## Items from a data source
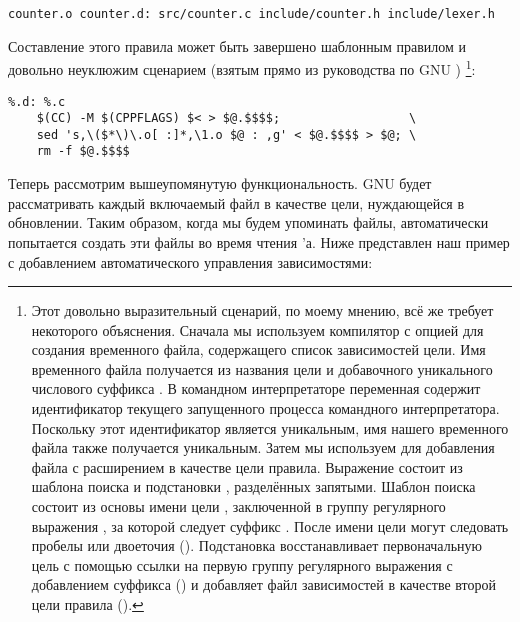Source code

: {\footnotesize
\begin{verbatim}
counter.o counter.d: src/counter.c include/counter.h include/lexer.h
\end{verbatim}
}

Составление этого правила может быть завершено шаблонным правилом и
довольно неуклюжим сценарием (взятым прямо из руководства по GNU
\GNUmake{}) \footnote{Этот довольно выразительный сценарий, по моему
мнению, всё же требует некоторого объяснения. Сначала мы используем
компилятор \Clang{} с опцией  для создания временного
файла, содержащего список зависимостей цели. Имя временного файла
получается из названия цели  и добавочного уникального
числового суффикса . В командном
интерпретаторе  переменная \command{\${}\${}} содержит
идентификатор текущего запущенного процесса командного интерпретатора.
Поскольку этот идентификатор является уникальным, имя нашего
временного файла также получается уникальным.  Затем мы используем
 для добавления файла с расширением  в
качестве цели правила. Выражение  состоит из шаблона
поиска
 и подстановки , разделённых
запятыми. Шаблон поиска состоит из основы имени цели \command{\${}*},
заключенной в группу регулярного выражения
\command{\textbackslash{}(\textbackslash{})}, за которой следует
суффикс . После имени цели могут следовать пробелы или
двоеточия (\command{[ :]*}). Подстановка восстанавливает
первоначальную цель с помощью ссылки на первую группу регулярного
выражения с добавлением суффикса () и
добавляет файл зависимостей в качестве второй цели правила
().}:

{\footnotesize
\begin{verbatim}
%.d: %.c
    $(CC) -M $(CPPFLAGS) $< > $@.$$$$;                  \
    sed 's,\($*\)\.o[ :]*,\1.o $@ : ,g' < $@.$$$$ > $@; \
    rm -f $@.$$$$
\end{verbatim}
}

Теперь рассмотрим вышеупомянутую функциональность. GNU \GNUmake{}
будет рассматривать каждый включаемый файл в качестве цели,
нуждающейся в обновлении.  Таким образом, когда мы будем упоминать
\filename{.d} файлы, \GNUmake{} автоматически попытается создать эти
файлы во время чтения \Makefile{}'а. Ниже представлен наш пример с
добавлением автоматического управления зависимостями:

## ASSIGNMENT
If a line falls between the first line of the records above and the line containing "мнению, всё же", inclusive, retype it exactly; leave pictures out.

## ANSWER SECTION
Source code

: {\footnotesize
\begin{verbatim}
counter.o counter.d: src/counter.c include/counter.h include/lexer.h
\end{verbatim}
}

Составление этого правила может быть завершено шаблонным правилом и
довольно неуклюжим сценарием (взятым прямо из руководства по GNU
\GNUmake{}) \footnote{Этот довольно выразительный сценарий, по моему
мнению, всё же требует некоторого объяснения. Сначала мы используем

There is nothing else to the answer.